Further analysis showed there was an increased risk on the day of the vaccinations for the first and second, but not the third, vaccination. DTaP/IPV/Hib vaccination was not shown to be a risk factor for epilepsy.

Studies such as this should help GPs and practice nurses to manage patients' anxieties more effectively.

Treating type 2 diabetes
Lancet 2012 doi:10.1016/S0140-6736(11)61879-5

Several epidemiological models forecast a disturbing increase in the incidence of diabetes. Treatment has changed radically, but more needs to be done.

This phase II RCT tested whether activation of free fatty acid receptor 1 (FFAR1) in patients with type 2 diabetes improved gylcaemic control. Patients were included if their diabetes was not controlled by diet alone or metformin. They received a placebo, the sulfonylurea glimepiride 4mg or the FFAR1 agonist TAK-875.

A total of 426 patients were involved. Dose-dependent reductions of up to 1.12% in HbA1c were found in patients randomised to TAK-875 compared with 1.05% with glimepiride and 0.13% in the placebo group. Importantly, hypoglycaemic events with TAK-875 were comparable to placebo. Obviously further trials are required.

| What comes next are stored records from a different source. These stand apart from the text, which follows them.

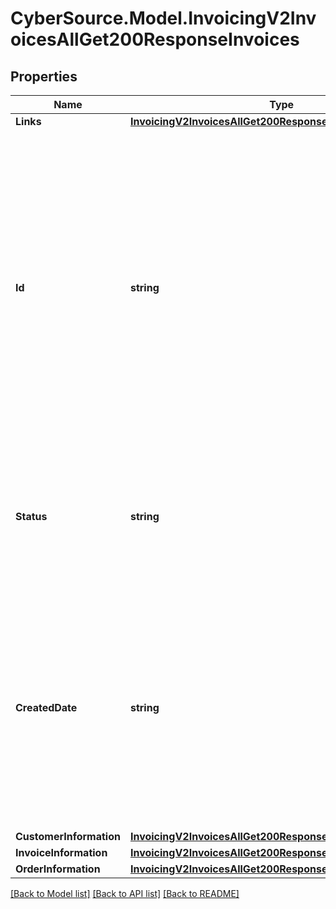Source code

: # CyberSource.Model.InvoicingV2InvoicesAllGet200ResponseInvoices
## Properties

Name | Type | Description | Notes
------------ | ------------- | ------------- | -------------
**Links** | [**InvoicingV2InvoicesAllGet200ResponseLinks**](InvoicingV2InvoicesAllGet200ResponseLinks.md) |  | [optional] 
**Id** | **string** | An unique identification number generated by Cybersource to identify the submitted request. Returned by all services. It is also appended to the endpoint of the resource. On incremental authorizations, this value with be the same as the identification number returned in the original authorization response.  | [optional] 
**Status** | **string** | The status of the invoice.  Possible values: - DRAFT - CREATED - SENT - PARTIAL - PAID - CANCELED - PENDING  | [optional] 
**CreatedDate** | **string** | Date and time (UTC) the invoice was created.  Format: YYYY-MM-DDThh:mm:ssZ Example 2016-08-11T22:47:57Z equals August 11, 2016, at 22:47:57 (10:47:57 p.m.). The T separates the date and the time. The Z indicates UTC.  | [optional] 
**CustomerInformation** | [**InvoicingV2InvoicesAllGet200ResponseCustomerInformation**](InvoicingV2InvoicesAllGet200ResponseCustomerInformation.md) |  | [optional] 
**InvoiceInformation** | [**InvoicingV2InvoicesAllGet200ResponseInvoiceInformation**](InvoicingV2InvoicesAllGet200ResponseInvoiceInformation.md) |  | [optional] 
**OrderInformation** | [**InvoicingV2InvoicesAllGet200ResponseOrderInformation**](InvoicingV2InvoicesAllGet200ResponseOrderInformation.md) |  | [optional] 

[[Back to Model list]](../README.md#documentation-for-models) [[Back to API list]](../README.md#documentation-for-api-endpoints) [[Back to README]](../README.md)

More needs to be done to develop the treatment of patients with diabetes

Violence against adults with disabilities
Lancet 2012 doi:10.1016/S0140-6736(11)61851-5

This systematic review and meta-analysis selected 26 studies reflecting data on more than 21,000 disabled adults. The results were alarming, with 24.3% of adults with mental illness and 6.1% of adults with intellectual impairments subjected to recent violence, including physical and sexual assault.

People with mental illness were thought to be at 3.86 times the risk of violence compared with those without disability, although this had a range of 0.91-16.43 times. This study highlights the need for GPs to be vigilant for signs of abuse.

Reflect on this article and add notes to your CPD Organiser on MIMS Learning

  • Dr Thakkar is a GP in Wooburn Green, Buckinghamshire, and a member of our team who regularly review the journals

These further action points may allow you to earn more credits by increasing the time spent and the impact achieved.

  • Highlight that patients with mental illness are at risk of abuse by adding a Read code to your review template.
  • Invite the urgent care lead in your CCG and a cardiologist to talk about how you balance referring unwell patients who may be having a silent MI, with consideration of budgetary constraints.
  • Review the presentations of pancreatic cancer and myeloma and present this at a practice meeting.